#### [Work to complete]
Please output each entry exactly as it appears.

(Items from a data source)
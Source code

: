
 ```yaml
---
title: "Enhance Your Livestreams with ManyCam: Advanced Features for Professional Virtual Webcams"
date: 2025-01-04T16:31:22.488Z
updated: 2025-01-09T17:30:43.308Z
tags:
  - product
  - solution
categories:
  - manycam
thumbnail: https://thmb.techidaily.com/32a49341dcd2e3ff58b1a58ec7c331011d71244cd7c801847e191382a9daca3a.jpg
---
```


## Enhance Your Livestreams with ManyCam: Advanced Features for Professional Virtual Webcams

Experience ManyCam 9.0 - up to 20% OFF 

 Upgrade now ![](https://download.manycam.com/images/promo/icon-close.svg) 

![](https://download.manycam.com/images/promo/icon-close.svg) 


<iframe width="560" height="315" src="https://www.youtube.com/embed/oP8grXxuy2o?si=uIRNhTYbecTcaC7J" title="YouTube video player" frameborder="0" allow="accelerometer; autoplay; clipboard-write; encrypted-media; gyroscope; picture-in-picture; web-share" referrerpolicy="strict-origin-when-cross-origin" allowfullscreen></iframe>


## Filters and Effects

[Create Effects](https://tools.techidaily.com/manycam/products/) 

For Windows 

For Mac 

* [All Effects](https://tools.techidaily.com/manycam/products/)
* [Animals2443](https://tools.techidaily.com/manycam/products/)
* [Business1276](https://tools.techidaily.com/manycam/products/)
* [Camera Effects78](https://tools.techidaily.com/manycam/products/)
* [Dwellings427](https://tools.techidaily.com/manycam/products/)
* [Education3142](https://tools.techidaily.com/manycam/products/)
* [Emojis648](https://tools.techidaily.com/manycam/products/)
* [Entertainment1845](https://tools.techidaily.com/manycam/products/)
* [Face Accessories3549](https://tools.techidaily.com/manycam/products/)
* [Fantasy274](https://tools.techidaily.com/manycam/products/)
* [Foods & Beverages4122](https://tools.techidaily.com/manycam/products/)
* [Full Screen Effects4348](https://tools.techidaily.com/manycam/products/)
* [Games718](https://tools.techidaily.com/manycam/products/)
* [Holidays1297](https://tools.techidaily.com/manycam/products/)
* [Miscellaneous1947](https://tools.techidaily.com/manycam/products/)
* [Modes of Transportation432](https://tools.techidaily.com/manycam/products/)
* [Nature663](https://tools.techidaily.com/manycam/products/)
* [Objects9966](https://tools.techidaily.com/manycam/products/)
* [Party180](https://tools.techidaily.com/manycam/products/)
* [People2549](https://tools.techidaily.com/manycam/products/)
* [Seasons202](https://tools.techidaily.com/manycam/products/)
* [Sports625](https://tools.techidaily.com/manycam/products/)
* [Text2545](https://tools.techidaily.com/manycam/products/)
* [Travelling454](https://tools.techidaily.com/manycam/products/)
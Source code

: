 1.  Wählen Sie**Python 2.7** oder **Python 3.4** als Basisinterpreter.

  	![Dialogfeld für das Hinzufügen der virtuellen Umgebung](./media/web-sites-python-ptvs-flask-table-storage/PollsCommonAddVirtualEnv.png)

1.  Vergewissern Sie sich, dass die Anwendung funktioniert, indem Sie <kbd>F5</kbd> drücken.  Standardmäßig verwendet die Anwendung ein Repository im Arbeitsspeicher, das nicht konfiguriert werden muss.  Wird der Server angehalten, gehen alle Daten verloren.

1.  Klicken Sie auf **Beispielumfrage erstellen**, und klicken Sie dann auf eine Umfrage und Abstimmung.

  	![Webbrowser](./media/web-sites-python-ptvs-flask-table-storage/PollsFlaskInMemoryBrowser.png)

#### [Answer area]
Source code

:
 ```yaml
---
title: "Enhance Your Livestreams with ManyCam: Advanced Features for Professional Virtual Webcams"
date: 2025-01-04T16:31:22.488Z
updated: 2025-01-09T17:30:43.308Z
tags:
  - product
  - solution
categories:
  - manycam
thumbnail: https://thmb.techidaily.com/32a49341dcd2e3ff58b1a58ec7c331011d71244cd7c801847e191382a9daca3a.jpg
---
```


## Enhance Your Livestreams with ManyCam: Advanced Features for Professional Virtual Webcams

Experience ManyCam 9.0 - up to 20% OFF 

 Upgrade now ![](https://download.manycam.com/images/promo/icon-close.svg) 

![](https://download.manycam.com/images/promo/icon-close.svg) 


<iframe width="560" height="315" src="https://www.youtube.com/embed/oP8grXxuy2o?si=uIRNhTYbecTcaC7J" title="YouTube video player" frameborder="0" allow="accelerometer; autoplay; clipboard-write; encrypted-media; gyroscope; picture-in-picture; web-share" referrerpolicy="strict-origin-when-cross-origin" allowfullscreen></iframe>


## Filters and Effects

[Create Effects](https://tools.techidaily.com/manycam/products/) 

For Windows 

For Mac 

* [All Effects](https://tools.techidaily.com/manycam/products/)
* [Animals2443](https://tools.techidaily.com/manycam/products/)
* [Business1276](https://tools.techidaily.com/manycam/products/)
* [Camera Effects78](https://tools.techidaily.com/manycam/products/)
* [Dwellings427](https://tools.techidaily.com/manycam/products/)
* [Education3142](https://tools.techidaily.com/manycam/products/)
* [Emojis648](https://tools.techidaily.com/manycam/products/)
* [Entertainment1845](https://tools.techidaily.com/manycam/products/)
* [Face Accessories3549](https://tools.techidaily.com/manycam/products/)
* [Fantasy274](https://tools.techidaily.com/manycam/products/)
* [Foods & Beverages4122](https://tools.techidaily.com/manycam/products/)
* [Full Screen Effects4348](https://tools.techidaily.com/manycam/products/)
* [Games718](https://tools.techidaily.com/manycam/products/)
* [Holidays1297](https://tools.techidaily.com/manycam/products/)
* [Miscellaneous1947](https://tools.techidaily.com/manycam/products/)
* [Modes of Transportation432](https://tools.techidaily.com/manycam/products/)
* [Nature663](https://tools.techidaily.com/manycam/products/)
* [Objects9966](https://tools.techidaily.com/manycam/products/)
* [Party180](https://tools.techidaily.com/manycam/products/)
* [People2549](https://tools.techidaily.com/manycam/products/)
* [Seasons202](https://tools.techidaily.com/manycam/products/)
* [Sports625](https://tools.techidaily.com/manycam/products/)
* [Text2545](https://tools.techidaily.com/manycam/products/)
* [Travelling454](https://tools.techidaily.com/manycam/products/)
Source code

: 1.  Wählen Sie**Python 2.7** oder **Python 3.4** als Basisinterpreter.

  	![Dialogfeld für das Hinzufügen der virtuellen Umgebung](./media/web-sites-python-ptvs-flask-table-storage/PollsCommonAddVirtualEnv.png)

1.  Vergewissern Sie sich, dass die Anwendung funktioniert, indem Sie <kbd>F5</kbd> drücken.  Standardmäßig verwendet die Anwendung ein Repository im Arbeitsspeicher, das nicht konfiguriert werden muss.  Wird der Server angehalten, gehen alle Daten verloren.

1.  Klicken Sie auf **Beispielumfrage erstellen**, und klicken Sie dann auf eine Umfrage und Abstimmung.

  	![Webbrowser](./media/web-sites-python-ptvs-flask-table-storage/PollsFlaskInMemoryBrowser.png)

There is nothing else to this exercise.